→ **Data**
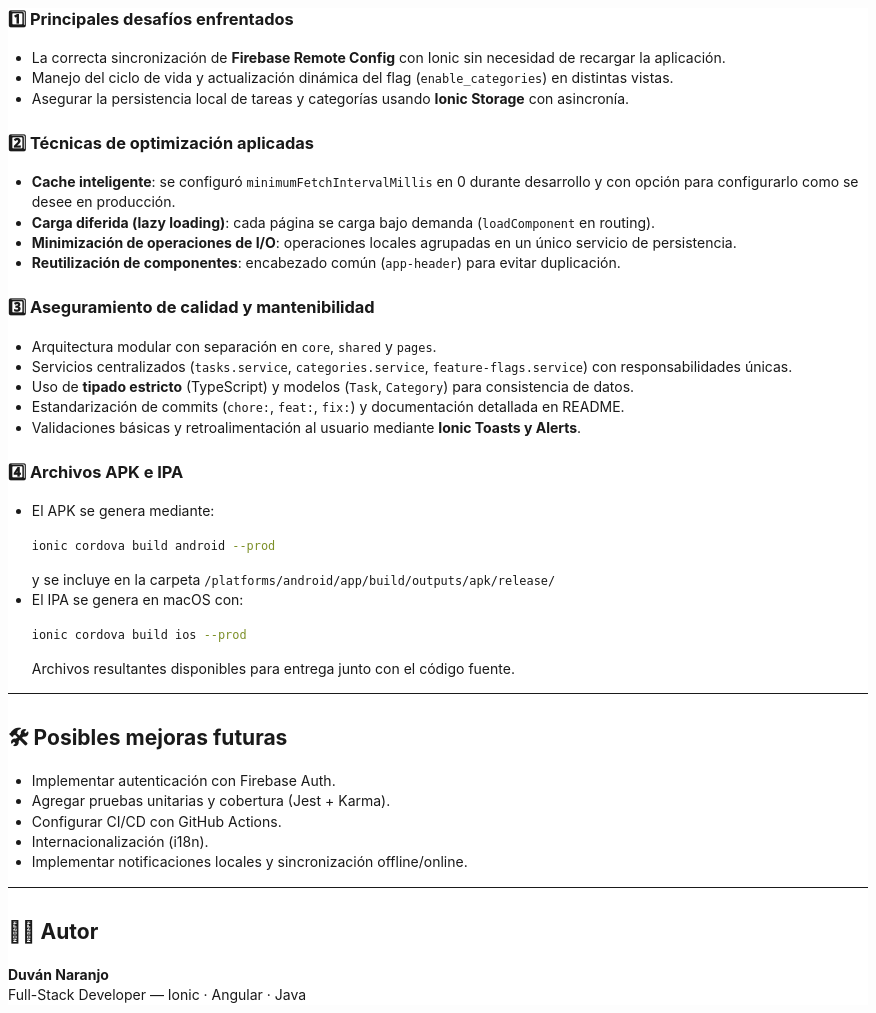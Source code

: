 ### 1️⃣ Principales desafíos enfrentados
- La correcta sincronización de **Firebase Remote Config** con Ionic sin necesidad de recargar la aplicación.
- Manejo del ciclo de vida y actualización dinámica del flag (`enable_categories`) en distintas vistas.
- Asegurar la persistencia local de tareas y categorías usando **Ionic Storage** con asincronía.

### 2️⃣ Técnicas de optimización aplicadas
- **Cache inteligente**: se configuró `minimumFetchIntervalMillis` en 0 durante desarrollo y con opción para configurarlo como se desee en producción.
- **Carga diferida (lazy loading)**: cada página se carga bajo demanda (`loadComponent` en routing).
- **Minimización de operaciones de I/O**: operaciones locales agrupadas en un único servicio de persistencia.
- **Reutilización de componentes**: encabezado común (`app-header`) para evitar duplicación.

### 3️⃣ Aseguramiento de calidad y mantenibilidad
- Arquitectura modular con separación en `core`, `shared` y `pages`.
- Servicios centralizados (`tasks.service`, `categories.service`, `feature-flags.service`) con responsabilidades únicas.
- Uso de **tipado estricto** (TypeScript) y modelos (`Task`, `Category`) para consistencia de datos.
- Estandarización de commits (`chore:`, `feat:`, `fix:`) y documentación detallada en README.
- Validaciones básicas y retroalimentación al usuario mediante **Ionic Toasts y Alerts**.

### 4️⃣ Archivos APK e IPA
- El APK se genera mediante:
  ```bash
  ionic cordova build android --prod
  ```
  y se incluye en la carpeta `/platforms/android/app/build/outputs/apk/release/`  
- El IPA se genera en macOS con:
  ```bash
  ionic cordova build ios --prod
  ```
  Archivos resultantes disponibles para entrega junto con el código fuente.

---

## 🛠️ Posibles mejoras futuras

- Implementar autenticación con Firebase Auth.
- Agregar pruebas unitarias y cobertura (Jest + Karma).
- Configurar CI/CD con GitHub Actions.
- Internacionalización (i18n).
- Implementar notificaciones locales y sincronización offline/online.

---

## 👨‍💻 Autor

**Duván Naranjo**  
Full-Stack Developer — Ionic · Angular · Java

→ **Problem statement**
Everything from the line containing "- **Carga diferida" to the last line of the data above must be set down exactly, both ends included, with no other lines.

→ **Your solution**
- **Carga diferida (lazy loading)**: cada página se carga bajo demanda (`loadComponent` en routing).
- **Minimización de operaciones de I/O**: operaciones locales agrupadas en un único servicio de persistencia.
- **Reutilización de componentes**: encabezado común (`app-header`) para evitar duplicación.

### 3️⃣ Aseguramiento de calidad y mantenibilidad
- Arquitectura modular con separación en `core`, `shared` y `pages`.
- Servicios centralizados (`tasks.service`, `categories.service`, `feature-flags.service`) con responsabilidades únicas.
- Uso de **tipado estricto** (TypeScript) y modelos (`Task`, `Category`) para consistencia de datos.
- Estandarización de commits (`chore:`, `feat:`, `fix:`) y documentación detallada en README.
- Validaciones básicas y retroalimentación al usuario mediante **Ionic Toasts y Alerts**.

### 4️⃣ Archivos APK e IPA
- El APK se genera mediante:
  ```bash
  ionic cordova build android --prod
  ```
  y se incluye en la carpeta `/platforms/android/app/build/outputs/apk/release/`  
- El IPA se genera en macOS con:
  ```bash
  ionic cordova build ios --prod
  ```
  Archivos resultantes disponibles para entrega junto con el código fuente.

---

## 🛠️ Posibles mejoras futuras

- Implementar autenticación con Firebase Auth.
- Agregar pruebas unitarias y cobertura (Jest + Karma).
- Configurar CI/CD con GitHub Actions.
- Internacionalización (i18n).
- Implementar notificaciones locales y sincronización offline/online.

---

## 👨‍💻 Autor

**Duván Naranjo**  
Full-Stack Developer — Ionic · Angular · Java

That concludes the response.